**Work to complete**
When the string "delta" occurs in a line of the records, show that line.

**Provided data**
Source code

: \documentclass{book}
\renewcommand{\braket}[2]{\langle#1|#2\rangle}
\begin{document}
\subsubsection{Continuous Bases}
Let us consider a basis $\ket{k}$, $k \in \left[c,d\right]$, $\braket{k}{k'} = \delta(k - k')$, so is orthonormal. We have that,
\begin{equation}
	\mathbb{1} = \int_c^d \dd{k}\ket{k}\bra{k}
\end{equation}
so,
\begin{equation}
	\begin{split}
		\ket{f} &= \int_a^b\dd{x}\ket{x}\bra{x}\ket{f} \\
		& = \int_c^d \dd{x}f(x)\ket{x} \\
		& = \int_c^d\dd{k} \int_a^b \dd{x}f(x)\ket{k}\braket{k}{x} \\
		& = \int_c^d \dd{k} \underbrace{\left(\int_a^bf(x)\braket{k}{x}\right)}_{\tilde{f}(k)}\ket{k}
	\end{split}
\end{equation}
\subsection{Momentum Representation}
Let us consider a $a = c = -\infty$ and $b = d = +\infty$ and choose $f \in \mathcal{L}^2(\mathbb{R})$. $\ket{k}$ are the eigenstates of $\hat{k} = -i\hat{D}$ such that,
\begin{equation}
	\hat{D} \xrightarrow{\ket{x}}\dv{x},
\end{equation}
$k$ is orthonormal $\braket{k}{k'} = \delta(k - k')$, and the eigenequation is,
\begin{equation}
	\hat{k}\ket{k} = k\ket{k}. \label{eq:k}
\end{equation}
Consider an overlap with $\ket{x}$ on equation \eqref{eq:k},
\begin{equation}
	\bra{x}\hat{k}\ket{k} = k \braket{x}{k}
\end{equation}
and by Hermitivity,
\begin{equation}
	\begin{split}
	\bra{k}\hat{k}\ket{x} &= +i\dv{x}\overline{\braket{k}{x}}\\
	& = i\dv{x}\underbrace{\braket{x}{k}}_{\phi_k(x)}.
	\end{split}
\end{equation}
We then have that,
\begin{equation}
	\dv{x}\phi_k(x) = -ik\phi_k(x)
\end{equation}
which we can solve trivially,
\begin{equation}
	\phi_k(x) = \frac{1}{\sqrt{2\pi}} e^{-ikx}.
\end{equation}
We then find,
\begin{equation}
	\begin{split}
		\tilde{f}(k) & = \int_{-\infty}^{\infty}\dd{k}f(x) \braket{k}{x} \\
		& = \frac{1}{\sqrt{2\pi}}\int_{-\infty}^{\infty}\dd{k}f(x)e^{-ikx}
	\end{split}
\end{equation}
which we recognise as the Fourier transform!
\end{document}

**Answer to this exercise**
Let us consider a basis $\ket{k}$, $k \in \left[c,d\right]$, $\braket{k}{k'} = \delta(k - k')$, so is orthonormal. We have that,
$k$ is orthonormal $\braket{k}{k'} = \delta(k - k')$, and the eigenequation is,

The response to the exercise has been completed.